- **Problem statement**:
Look through the data and write out every line with the word "voto" in it.

____ Dataset excerpts

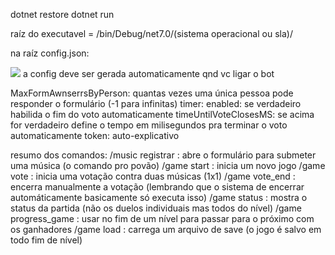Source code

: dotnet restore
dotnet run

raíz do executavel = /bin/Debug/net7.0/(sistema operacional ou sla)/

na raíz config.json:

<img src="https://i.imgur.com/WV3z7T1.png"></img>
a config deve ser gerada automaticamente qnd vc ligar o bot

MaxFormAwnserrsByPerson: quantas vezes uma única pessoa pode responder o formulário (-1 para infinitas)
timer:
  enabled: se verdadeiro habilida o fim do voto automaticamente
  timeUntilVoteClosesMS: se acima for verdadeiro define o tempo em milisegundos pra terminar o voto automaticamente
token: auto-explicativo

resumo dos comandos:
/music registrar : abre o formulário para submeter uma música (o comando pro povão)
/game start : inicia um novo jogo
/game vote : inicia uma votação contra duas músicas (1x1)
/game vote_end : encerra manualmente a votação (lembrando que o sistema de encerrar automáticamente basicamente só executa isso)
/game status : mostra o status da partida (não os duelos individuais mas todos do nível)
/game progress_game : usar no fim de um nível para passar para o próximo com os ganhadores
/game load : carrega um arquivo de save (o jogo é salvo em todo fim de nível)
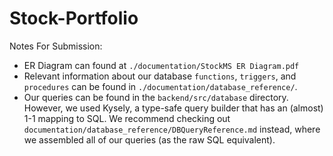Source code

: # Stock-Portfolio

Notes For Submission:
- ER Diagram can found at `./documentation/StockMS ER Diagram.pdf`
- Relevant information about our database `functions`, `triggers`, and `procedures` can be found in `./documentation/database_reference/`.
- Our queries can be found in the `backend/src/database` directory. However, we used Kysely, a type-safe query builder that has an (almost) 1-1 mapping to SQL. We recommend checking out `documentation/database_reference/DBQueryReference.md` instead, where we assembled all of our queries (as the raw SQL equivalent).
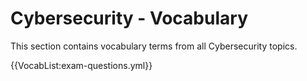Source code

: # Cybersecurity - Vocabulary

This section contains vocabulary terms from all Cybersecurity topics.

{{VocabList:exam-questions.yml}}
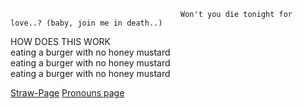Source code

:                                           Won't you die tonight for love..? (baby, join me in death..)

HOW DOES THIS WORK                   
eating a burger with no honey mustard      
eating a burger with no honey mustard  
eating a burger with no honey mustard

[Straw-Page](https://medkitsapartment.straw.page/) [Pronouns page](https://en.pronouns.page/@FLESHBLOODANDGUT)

________

- **Result of this task**:
  enabled: se verdadeiro habilida o fim do voto automaticamente
  timeUntilVoteClosesMS: se acima for verdadeiro define o tempo em milisegundos pra terminar o voto automaticamente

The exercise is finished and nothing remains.